How to complete this task: Could you set down every entry below exactly as it is?

Collected data:
————
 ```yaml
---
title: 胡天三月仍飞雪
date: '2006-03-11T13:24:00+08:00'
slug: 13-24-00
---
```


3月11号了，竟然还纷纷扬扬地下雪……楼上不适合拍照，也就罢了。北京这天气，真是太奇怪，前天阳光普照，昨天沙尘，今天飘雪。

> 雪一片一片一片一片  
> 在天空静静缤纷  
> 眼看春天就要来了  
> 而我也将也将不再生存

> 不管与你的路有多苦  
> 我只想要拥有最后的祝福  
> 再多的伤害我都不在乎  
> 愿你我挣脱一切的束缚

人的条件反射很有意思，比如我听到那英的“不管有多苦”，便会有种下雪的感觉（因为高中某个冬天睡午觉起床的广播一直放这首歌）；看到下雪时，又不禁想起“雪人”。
————
Solution to this exercise:
 ```yaml
---
title: 胡天三月仍飞雪
date: '2006-03-11T13:24:00+08:00'
slug: 13-24-00
---
```


3月11号了，竟然还纷纷扬扬地下雪……楼上不适合拍照，也就罢了。北京这天气，真是太奇怪，前天阳光普照，昨天沙尘，今天飘雪。

> 雪一片一片一片一片  
> 在天空静静缤纷  
> 眼看春天就要来了  
> 而我也将也将不再生存

> 不管与你的路有多苦  
> 我只想要拥有最后的祝福  
> 再多的伤害我都不在乎  
> 愿你我挣脱一切的束缚

人的条件反射很有意思，比如我听到那英的“不管有多苦”，便会有种下雪的感觉（因为高中某个冬天睡午觉起床的广播一直放这首歌）；看到下雪时，又不禁想起“雪人”。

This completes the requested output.